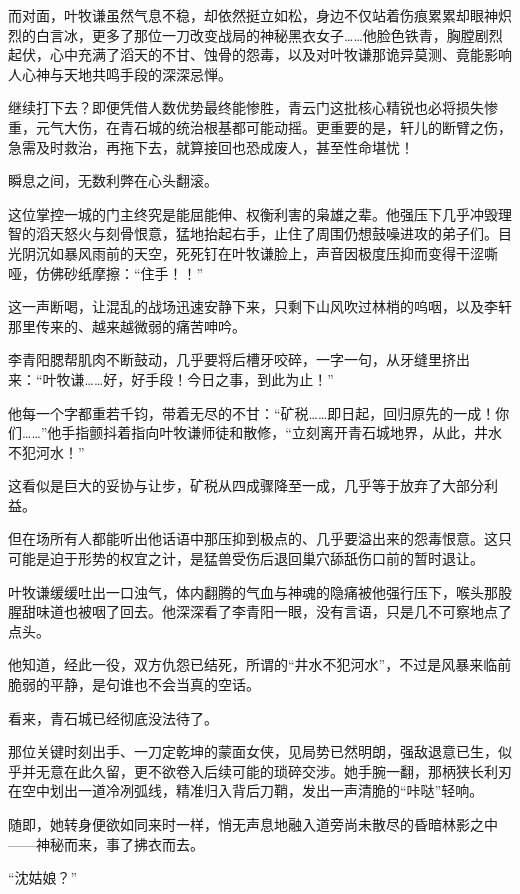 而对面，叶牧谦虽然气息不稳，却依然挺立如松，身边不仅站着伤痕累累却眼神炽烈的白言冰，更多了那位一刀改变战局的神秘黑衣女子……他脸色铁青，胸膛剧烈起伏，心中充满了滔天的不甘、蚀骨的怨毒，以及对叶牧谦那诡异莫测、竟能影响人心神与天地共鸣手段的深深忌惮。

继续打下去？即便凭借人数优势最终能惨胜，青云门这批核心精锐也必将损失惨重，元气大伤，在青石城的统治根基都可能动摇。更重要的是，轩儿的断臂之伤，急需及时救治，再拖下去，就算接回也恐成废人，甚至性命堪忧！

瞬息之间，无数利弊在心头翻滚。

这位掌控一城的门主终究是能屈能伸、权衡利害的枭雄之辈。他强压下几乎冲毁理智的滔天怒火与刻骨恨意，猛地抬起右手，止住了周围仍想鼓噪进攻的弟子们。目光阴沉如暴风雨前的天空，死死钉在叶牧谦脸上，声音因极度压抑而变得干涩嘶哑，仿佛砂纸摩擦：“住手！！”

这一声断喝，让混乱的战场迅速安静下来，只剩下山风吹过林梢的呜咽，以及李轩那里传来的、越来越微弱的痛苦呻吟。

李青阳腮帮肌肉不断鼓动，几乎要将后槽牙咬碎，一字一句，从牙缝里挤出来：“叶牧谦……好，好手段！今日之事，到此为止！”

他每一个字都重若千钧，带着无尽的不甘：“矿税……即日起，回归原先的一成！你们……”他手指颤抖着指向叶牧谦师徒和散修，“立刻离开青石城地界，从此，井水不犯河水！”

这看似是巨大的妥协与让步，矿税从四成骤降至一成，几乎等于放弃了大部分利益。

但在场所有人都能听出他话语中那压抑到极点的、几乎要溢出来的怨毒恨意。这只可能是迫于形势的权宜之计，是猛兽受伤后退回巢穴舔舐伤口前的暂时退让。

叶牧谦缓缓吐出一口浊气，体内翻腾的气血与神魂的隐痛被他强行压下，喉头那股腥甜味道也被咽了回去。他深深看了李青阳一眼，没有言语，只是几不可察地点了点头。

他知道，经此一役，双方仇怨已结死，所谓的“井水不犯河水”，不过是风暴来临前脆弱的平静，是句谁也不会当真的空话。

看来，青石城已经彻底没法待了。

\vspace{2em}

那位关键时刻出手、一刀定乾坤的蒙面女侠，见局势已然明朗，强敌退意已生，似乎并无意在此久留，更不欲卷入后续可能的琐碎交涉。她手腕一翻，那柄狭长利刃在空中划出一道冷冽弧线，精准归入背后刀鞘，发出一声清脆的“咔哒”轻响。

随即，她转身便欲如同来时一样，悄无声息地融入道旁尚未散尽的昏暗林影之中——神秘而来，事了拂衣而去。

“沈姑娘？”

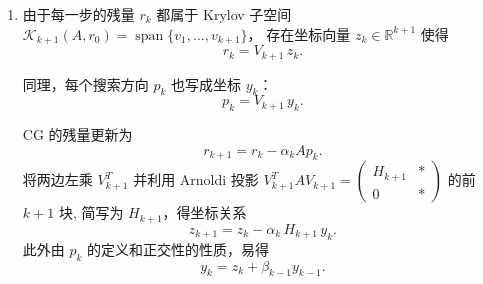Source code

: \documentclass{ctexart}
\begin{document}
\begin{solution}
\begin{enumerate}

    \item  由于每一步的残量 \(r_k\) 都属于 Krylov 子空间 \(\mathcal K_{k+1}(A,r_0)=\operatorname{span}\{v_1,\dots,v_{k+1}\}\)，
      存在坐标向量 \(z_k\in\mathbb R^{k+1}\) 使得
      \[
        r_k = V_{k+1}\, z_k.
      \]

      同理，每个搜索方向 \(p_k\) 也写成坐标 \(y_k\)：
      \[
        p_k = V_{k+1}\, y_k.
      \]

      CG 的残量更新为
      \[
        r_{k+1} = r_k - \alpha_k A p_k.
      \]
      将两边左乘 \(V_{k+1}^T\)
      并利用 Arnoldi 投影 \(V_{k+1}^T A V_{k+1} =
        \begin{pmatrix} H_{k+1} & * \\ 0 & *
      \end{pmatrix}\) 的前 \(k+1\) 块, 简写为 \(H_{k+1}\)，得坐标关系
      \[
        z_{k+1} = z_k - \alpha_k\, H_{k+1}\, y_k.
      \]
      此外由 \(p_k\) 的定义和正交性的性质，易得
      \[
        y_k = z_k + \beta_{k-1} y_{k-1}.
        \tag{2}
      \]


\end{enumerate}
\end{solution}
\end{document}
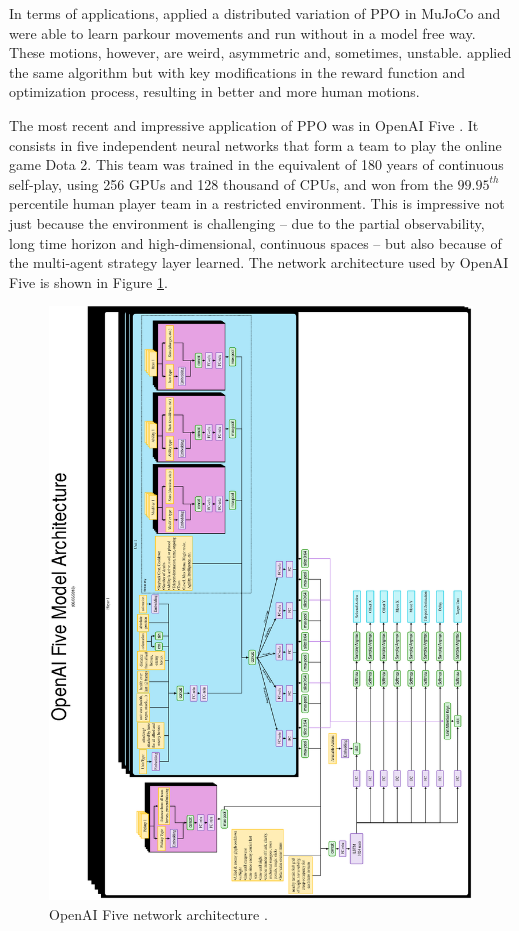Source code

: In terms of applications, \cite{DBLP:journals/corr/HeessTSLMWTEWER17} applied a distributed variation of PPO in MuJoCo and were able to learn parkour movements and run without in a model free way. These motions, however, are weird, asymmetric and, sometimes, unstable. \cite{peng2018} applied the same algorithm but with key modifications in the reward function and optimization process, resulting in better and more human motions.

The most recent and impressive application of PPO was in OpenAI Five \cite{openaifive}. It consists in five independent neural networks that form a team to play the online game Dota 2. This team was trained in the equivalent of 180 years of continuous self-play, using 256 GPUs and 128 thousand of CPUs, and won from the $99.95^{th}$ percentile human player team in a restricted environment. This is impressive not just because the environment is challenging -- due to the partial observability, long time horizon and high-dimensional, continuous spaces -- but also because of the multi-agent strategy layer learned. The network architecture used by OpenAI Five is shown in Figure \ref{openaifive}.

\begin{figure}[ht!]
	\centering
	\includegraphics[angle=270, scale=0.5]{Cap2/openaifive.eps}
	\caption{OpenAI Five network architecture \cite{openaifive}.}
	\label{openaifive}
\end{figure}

━━━━━━

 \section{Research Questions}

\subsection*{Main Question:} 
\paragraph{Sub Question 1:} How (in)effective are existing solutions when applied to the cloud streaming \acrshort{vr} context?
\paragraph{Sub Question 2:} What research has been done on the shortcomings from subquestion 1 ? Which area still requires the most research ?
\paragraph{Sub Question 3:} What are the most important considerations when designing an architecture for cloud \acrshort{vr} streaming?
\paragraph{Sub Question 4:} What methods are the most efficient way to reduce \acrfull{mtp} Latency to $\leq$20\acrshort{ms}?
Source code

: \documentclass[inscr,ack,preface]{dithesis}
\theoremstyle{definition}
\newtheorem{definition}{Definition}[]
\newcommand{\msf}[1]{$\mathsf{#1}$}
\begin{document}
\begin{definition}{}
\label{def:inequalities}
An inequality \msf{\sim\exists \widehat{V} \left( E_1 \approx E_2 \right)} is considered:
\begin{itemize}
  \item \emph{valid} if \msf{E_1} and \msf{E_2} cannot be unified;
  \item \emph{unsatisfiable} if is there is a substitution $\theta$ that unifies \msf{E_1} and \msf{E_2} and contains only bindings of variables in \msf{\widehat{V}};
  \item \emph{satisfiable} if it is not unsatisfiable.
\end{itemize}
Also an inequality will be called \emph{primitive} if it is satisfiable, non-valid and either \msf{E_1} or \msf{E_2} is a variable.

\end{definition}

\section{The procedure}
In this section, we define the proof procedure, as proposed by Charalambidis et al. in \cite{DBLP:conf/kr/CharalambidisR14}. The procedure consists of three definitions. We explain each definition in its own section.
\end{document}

━━━━━━

### WHAT YOU SHOULD DO
Give only the number of lines in the data that hold the word "inequality".

### OUTPUT BELOW
2